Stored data
■ ■ ■ ■ ■
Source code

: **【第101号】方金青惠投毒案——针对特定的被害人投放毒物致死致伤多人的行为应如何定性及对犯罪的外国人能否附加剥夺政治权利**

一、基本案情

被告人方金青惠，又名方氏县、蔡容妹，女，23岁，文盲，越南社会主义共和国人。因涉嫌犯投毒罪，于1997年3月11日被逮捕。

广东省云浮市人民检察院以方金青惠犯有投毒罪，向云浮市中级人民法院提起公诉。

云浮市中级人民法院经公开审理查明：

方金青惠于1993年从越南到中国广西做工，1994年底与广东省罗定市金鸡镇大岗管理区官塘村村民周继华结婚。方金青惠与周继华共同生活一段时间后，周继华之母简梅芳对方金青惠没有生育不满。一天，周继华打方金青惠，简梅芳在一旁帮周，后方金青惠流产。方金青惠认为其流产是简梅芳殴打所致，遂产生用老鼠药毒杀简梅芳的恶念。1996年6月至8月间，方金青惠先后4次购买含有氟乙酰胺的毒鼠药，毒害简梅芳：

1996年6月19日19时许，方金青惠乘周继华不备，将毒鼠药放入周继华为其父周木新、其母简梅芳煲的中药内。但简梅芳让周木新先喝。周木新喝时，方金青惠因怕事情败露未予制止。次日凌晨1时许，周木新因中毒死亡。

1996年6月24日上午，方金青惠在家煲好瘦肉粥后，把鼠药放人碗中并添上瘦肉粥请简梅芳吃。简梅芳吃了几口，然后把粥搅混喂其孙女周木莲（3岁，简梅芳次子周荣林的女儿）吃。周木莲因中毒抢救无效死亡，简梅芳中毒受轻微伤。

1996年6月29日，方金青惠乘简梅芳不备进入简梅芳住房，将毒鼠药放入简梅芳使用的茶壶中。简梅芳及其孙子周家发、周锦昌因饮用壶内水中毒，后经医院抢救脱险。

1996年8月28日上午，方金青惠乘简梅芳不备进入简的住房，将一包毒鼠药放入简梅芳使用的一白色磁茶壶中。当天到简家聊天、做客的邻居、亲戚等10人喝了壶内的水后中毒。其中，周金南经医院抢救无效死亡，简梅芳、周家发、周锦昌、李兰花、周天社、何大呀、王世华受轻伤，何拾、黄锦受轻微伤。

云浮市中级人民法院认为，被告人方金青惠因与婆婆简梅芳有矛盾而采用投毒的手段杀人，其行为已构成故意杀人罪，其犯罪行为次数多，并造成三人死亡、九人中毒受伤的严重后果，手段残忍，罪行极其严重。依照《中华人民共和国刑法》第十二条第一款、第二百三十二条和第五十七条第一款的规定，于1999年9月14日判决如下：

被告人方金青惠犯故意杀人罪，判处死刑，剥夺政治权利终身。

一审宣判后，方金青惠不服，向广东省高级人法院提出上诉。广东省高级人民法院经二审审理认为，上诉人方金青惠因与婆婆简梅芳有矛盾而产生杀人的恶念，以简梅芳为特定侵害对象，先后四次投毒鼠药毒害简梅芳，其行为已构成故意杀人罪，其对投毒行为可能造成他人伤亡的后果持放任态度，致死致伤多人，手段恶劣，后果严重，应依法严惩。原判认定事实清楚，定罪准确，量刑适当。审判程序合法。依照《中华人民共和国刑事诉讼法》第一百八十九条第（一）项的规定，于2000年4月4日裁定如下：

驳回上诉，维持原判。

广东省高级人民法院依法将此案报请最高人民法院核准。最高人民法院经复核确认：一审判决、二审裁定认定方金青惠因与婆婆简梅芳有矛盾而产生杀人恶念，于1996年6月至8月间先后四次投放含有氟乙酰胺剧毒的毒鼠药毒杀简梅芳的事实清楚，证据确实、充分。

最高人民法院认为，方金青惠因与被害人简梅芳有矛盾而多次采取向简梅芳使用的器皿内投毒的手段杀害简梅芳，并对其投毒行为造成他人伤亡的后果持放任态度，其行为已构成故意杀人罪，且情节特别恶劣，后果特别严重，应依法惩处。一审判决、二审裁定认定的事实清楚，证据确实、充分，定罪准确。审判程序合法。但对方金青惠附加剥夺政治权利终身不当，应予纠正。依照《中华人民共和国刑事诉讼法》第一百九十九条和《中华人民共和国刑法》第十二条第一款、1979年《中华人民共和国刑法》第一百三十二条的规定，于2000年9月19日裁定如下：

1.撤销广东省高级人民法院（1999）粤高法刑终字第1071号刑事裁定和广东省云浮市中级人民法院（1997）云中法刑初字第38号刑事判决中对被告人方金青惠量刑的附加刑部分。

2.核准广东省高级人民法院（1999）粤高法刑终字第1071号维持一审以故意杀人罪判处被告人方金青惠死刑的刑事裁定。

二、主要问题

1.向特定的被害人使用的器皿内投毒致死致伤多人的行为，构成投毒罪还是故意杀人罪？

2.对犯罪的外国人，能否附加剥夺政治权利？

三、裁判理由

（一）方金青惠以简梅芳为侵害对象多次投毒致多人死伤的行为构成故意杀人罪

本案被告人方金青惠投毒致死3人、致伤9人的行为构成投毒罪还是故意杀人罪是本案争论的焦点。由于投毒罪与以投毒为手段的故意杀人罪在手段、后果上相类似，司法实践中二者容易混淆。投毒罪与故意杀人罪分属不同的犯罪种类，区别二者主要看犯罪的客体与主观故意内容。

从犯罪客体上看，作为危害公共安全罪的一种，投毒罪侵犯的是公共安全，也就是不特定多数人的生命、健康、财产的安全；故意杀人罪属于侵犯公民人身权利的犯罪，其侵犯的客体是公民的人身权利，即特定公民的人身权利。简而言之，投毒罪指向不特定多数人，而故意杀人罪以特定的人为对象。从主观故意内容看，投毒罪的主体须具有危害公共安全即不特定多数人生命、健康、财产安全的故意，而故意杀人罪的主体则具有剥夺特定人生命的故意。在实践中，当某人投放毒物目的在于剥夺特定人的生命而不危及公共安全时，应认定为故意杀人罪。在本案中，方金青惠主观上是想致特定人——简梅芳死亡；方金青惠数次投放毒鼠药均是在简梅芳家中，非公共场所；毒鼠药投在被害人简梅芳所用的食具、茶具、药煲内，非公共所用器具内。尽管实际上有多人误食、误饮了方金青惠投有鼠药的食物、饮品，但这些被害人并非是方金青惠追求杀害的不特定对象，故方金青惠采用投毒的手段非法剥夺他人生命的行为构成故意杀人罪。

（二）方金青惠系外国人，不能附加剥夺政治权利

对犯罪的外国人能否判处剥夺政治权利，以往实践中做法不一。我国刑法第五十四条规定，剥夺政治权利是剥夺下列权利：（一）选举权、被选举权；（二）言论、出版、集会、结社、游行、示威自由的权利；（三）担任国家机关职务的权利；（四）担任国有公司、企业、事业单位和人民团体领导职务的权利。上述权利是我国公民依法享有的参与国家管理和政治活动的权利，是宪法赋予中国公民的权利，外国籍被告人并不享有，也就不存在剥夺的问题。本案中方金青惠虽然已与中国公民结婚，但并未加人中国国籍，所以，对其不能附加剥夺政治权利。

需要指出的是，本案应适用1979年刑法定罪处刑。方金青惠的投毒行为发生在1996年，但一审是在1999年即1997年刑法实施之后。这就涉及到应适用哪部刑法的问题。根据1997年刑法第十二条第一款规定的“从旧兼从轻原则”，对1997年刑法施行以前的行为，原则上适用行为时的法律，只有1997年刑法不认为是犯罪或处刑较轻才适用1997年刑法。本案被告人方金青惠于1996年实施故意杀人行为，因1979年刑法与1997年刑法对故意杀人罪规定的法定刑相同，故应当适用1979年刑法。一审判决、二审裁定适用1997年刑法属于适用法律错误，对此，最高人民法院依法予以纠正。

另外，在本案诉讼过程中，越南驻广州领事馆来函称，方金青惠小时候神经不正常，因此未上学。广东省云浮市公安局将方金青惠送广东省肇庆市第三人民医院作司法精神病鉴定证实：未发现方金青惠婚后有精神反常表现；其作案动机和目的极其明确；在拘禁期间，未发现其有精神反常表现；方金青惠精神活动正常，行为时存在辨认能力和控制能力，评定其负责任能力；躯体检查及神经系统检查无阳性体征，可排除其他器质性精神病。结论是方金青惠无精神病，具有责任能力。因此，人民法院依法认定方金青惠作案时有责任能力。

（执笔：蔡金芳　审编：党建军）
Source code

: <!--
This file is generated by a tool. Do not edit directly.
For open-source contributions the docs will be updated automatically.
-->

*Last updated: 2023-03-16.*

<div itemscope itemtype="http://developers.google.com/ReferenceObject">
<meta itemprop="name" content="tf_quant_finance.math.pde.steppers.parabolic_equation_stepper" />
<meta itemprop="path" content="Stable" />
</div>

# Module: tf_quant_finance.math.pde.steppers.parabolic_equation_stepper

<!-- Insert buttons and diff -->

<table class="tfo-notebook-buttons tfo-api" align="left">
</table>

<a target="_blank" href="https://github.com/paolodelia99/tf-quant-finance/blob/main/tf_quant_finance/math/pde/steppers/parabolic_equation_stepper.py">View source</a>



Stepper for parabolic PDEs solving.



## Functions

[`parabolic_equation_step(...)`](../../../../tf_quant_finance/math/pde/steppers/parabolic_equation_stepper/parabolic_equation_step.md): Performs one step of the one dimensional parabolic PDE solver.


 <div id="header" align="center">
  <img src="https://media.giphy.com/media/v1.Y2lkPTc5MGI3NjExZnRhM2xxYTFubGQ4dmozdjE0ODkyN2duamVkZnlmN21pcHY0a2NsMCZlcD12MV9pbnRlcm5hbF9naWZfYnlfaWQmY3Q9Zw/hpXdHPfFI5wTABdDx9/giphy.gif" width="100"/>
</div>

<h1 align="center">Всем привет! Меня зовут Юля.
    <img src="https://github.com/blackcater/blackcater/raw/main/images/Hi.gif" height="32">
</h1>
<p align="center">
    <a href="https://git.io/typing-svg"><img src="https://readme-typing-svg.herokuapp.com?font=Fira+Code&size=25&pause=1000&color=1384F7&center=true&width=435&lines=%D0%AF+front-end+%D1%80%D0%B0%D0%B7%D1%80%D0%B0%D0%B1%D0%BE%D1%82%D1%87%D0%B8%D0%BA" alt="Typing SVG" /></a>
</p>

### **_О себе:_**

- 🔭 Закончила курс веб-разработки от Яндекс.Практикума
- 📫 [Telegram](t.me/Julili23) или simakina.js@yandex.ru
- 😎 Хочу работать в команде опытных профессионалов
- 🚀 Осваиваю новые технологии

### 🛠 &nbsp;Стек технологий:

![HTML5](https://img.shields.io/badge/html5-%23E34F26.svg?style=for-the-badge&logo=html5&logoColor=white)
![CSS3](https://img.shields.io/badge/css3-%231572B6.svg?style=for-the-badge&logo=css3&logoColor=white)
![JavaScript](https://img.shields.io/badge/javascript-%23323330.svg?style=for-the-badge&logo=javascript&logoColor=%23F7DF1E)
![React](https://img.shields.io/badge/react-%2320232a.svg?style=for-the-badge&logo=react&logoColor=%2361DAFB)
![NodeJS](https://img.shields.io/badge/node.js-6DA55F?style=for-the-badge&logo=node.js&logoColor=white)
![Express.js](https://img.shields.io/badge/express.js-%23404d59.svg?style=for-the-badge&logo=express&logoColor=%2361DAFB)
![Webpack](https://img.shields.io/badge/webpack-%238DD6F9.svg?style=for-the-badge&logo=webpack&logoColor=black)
■ ■ ■ ■ ■
- WORK INSTRUCTION -
With "align" as the string to find, copy every line of the records that holds it.

- ANSWER TO THE PROBLEM -
<table class="tfo-notebook-buttons tfo-api" align="left">
 <div id="header" align="center">
<h1 align="center">Всем привет! Меня зовут Юля.
<p align="center">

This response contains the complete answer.